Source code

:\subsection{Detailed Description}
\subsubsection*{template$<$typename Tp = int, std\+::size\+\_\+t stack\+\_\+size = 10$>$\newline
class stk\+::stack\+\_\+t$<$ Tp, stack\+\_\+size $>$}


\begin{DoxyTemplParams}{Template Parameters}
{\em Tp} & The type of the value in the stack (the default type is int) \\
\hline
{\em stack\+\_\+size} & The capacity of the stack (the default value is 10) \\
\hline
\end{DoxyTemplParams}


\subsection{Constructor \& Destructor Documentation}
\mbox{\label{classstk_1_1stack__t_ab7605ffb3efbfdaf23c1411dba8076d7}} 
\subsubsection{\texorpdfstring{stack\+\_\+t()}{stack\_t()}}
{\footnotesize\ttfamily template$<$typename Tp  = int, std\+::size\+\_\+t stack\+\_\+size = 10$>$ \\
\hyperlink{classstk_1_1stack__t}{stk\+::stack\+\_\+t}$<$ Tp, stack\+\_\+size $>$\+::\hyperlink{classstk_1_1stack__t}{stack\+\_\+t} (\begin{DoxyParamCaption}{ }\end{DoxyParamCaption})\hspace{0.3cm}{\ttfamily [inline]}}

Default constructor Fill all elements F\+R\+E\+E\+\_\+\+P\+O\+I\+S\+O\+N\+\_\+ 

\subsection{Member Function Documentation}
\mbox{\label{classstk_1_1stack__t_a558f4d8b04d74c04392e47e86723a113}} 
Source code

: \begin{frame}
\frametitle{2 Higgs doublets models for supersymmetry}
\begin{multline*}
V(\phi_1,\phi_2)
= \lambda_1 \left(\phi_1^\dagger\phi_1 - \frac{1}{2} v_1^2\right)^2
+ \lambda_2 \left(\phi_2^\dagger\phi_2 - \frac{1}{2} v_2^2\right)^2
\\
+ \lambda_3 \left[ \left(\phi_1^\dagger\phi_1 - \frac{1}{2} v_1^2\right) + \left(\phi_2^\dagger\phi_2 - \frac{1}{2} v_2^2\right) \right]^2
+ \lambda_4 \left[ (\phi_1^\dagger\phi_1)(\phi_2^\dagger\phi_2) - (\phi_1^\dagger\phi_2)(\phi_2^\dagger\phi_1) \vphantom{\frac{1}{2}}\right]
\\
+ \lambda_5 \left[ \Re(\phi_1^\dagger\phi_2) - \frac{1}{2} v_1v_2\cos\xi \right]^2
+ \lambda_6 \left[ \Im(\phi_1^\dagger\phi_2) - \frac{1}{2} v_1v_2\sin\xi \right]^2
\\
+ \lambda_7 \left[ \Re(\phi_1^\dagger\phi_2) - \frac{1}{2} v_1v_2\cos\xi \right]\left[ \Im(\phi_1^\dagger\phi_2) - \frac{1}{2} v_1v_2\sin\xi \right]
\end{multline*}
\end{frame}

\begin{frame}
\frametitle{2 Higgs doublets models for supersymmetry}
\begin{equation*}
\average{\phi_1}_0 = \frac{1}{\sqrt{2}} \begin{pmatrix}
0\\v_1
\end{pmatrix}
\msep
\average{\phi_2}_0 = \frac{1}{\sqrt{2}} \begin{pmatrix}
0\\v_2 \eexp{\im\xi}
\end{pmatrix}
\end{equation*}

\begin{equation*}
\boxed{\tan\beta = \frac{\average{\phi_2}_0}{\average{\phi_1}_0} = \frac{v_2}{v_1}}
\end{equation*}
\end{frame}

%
---------------
### What to produce
For each line of the listing that holds the word "pmatrix", show that line.

### Result for this task
\average{\phi_1}_0 = \frac{1}{\sqrt{2}} \begin{pmatrix}
\end{pmatrix}
\average{\phi_2}_0 = \frac{1}{\sqrt{2}} \begin{pmatrix}
\end{pmatrix}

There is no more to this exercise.